As I felt my legs starting to feel the strain, I left the park and I decided to walk further on to a grocery on the other side of the neighborhood to pick up some fruit and non fat milk, and then I walked back home.

Neighbors I met along the way thought I had gone to work since I was lugging a shopping bag. I proudly told them I had been to the park and had just stopped by the grocery on my way home.

I made it to my second day with an hour’s walk. I surprised myself with that accomplishment.

Today, I decided I would try to go in the morning, taking advantage of the fact that I’ve been waking up just after 6am of late because of the earlier sunrise. It took me a while to drag myself out of bed, but I changed and walked out with purpose and headed to the park again. My legs were still achy — but I figured the best way to get rid of the strain was to keep going. More pain! After one round, though, I decided I would combine the routes of the last two days and headed back the long way, looping through several blocks I had not walked previously.

I listened to some podcasts as I had finished the audio book, making a mental note to download my next “read”. I am not really a podcast person, but listening to two episodes of something I picked up from The New York Times, I think I’m going to start exploring more. I am quite late to the game, I know..

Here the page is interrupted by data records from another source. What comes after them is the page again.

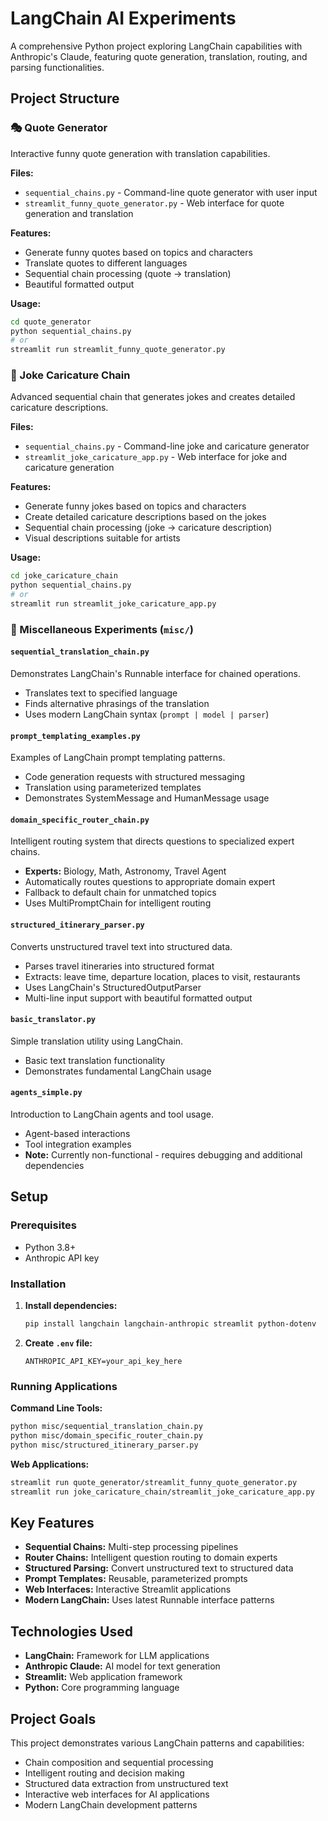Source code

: # LangChain AI Experiments

A comprehensive Python project exploring LangChain capabilities with Anthropic's Claude, featuring quote generation, translation, routing, and parsing functionalities.

## Project Structure

### 🎭 Quote Generator
Interactive funny quote generation with translation capabilities.

**Files:**
- `sequential_chains.py` - Command-line quote generator with user input
- `streamlit_funny_quote_generator.py` - Web interface for quote generation and translation

**Features:**
- Generate funny quotes based on topics and characters
- Translate quotes to different languages
- Sequential chain processing (quote → translation)
- Beautiful formatted output

**Usage:**
```bash
cd quote_generator
python sequential_chains.py
# or
streamlit run streamlit_funny_quote_generator.py
```

### 🎨 Joke Caricature Chain
Advanced sequential chain that generates jokes and creates detailed caricature descriptions.

**Files:**
- `sequential_chains.py` - Command-line joke and caricature generator
- `streamlit_joke_caricature_app.py` - Web interface for joke and caricature generation

**Features:**
- Generate funny jokes based on topics and characters
- Create detailed caricature descriptions based on the jokes
- Sequential chain processing (joke → caricature description)
- Visual descriptions suitable for artists

**Usage:**
```bash
cd joke_caricature_chain
python sequential_chains.py
# or
streamlit run streamlit_joke_caricature_app.py
```

### 🔧 Miscellaneous Experiments (`misc/`)

#### `sequential_translation_chain.py`
Demonstrates LangChain's Runnable interface for chained operations.
- Translates text to specified language
- Finds alternative phrasings of the translation
- Uses modern LangChain syntax (`prompt | model | parser`)

#### `prompt_templating_examples.py`
Examples of LangChain prompt templating patterns.
- Code generation requests with structured messaging
- Translation using parameterized templates
- Demonstrates SystemMessage and HumanMessage usage

#### `domain_specific_router_chain.py`
Intelligent routing system that directs questions to specialized expert chains.
- **Experts:** Biology, Math, Astronomy, Travel Agent
- Automatically routes questions to appropriate domain expert
- Fallback to default chain for unmatched topics
- Uses MultiPromptChain for intelligent routing

#### `structured_itinerary_parser.py`
Converts unstructured travel text into structured data.
- Parses travel itineraries into structured format
- Extracts: leave time, departure location, places to visit, restaurants
- Uses LangChain's StructuredOutputParser
- Multi-line input support with beautiful formatted output

#### `basic_translator.py`
Simple translation utility using LangChain.
- Basic text translation functionality
- Demonstrates fundamental LangChain usage

#### `agents_simple.py`
Introduction to LangChain agents and tool usage.
- Agent-based interactions
- Tool integration examples
- **Note:** Currently non-functional - requires debugging and additional dependencies

## Setup

### Prerequisites
- Python 3.8+
- Anthropic API key

### Installation
1. **Install dependencies:**
   ```bash
   pip install langchain langchain-anthropic streamlit python-dotenv
   ```

2. **Create `.env` file:**
   ```
   ANTHROPIC_API_KEY=your_api_key_here
   ```

### Running Applications

**Command Line Tools:**
```bash
python misc/sequential_translation_chain.py
python misc/domain_specific_router_chain.py
python misc/structured_itinerary_parser.py
```

**Web Applications:**
```bash
streamlit run quote_generator/streamlit_funny_quote_generator.py
streamlit run joke_caricature_chain/streamlit_joke_caricature_app.py
```

## Key Features

- **Sequential Chains:** Multi-step processing pipelines
- **Router Chains:** Intelligent question routing to domain experts
- **Structured Parsing:** Convert unstructured text to structured data
- **Prompt Templates:** Reusable, parameterized prompts
- **Web Interfaces:** Interactive Streamlit applications
- **Modern LangChain:** Uses latest Runnable interface patterns

## Technologies Used

- **LangChain:** Framework for LLM applications
- **Anthropic Claude:** AI model for text generation
- **Streamlit:** Web application framework
- **Python:** Core programming language

## Project Goals

This project demonstrates various LangChain patterns and capabilities:
- Chain composition and sequential processing
- Intelligent routing and decision making
- Structured data extraction from unstructured text
- Interactive web interfaces for AI applications
- Modern LangChain development patterns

The park had a haze and smelled of crisp grass and morning dew. You could hear the birds in the stillness, with a few stragglers here and there making their way around the park like me. I was alone, but not alone.

I liked that.
Walking in the park
The park benches beckoned, but I couldn’t give in or I would end up sitting there until my time was up, and I wouldn’t have accomplished anything except stare at all that greenery with no steps clocked.

The mask, I have to admit, makes it a little harder to exert effort. But I couldn’t take it off. There were people huffing and puffing ahead of me or heading towards me, and I couldn’t risk it. Plus, the norm nowadays is to give those without masks “the look” — and I would be the last one to invite that air of disdain — so I comply. I actually managed to do it!

Almost an hour this time, as I had to be conscious of making it back home before 9am, so I can log in and begin the day’s work. I thought I deserved a treat and headed to the neighborhood Starbucks. Nitro Cold Brew in hand, I walked home. (All of 70 calories!)

My legs are a bit sore.. but I think I’m feeling better. And what’s more, I feel great. I actually did three days straight — and I’m hoping I keep this up in the next few days.

I like how I know that I’m doing something good for my body, but more so for my mental health. I am “opening up” to the world at my own pace, in my own way. We cope in different ways. This is how I do it — with a walk in the park.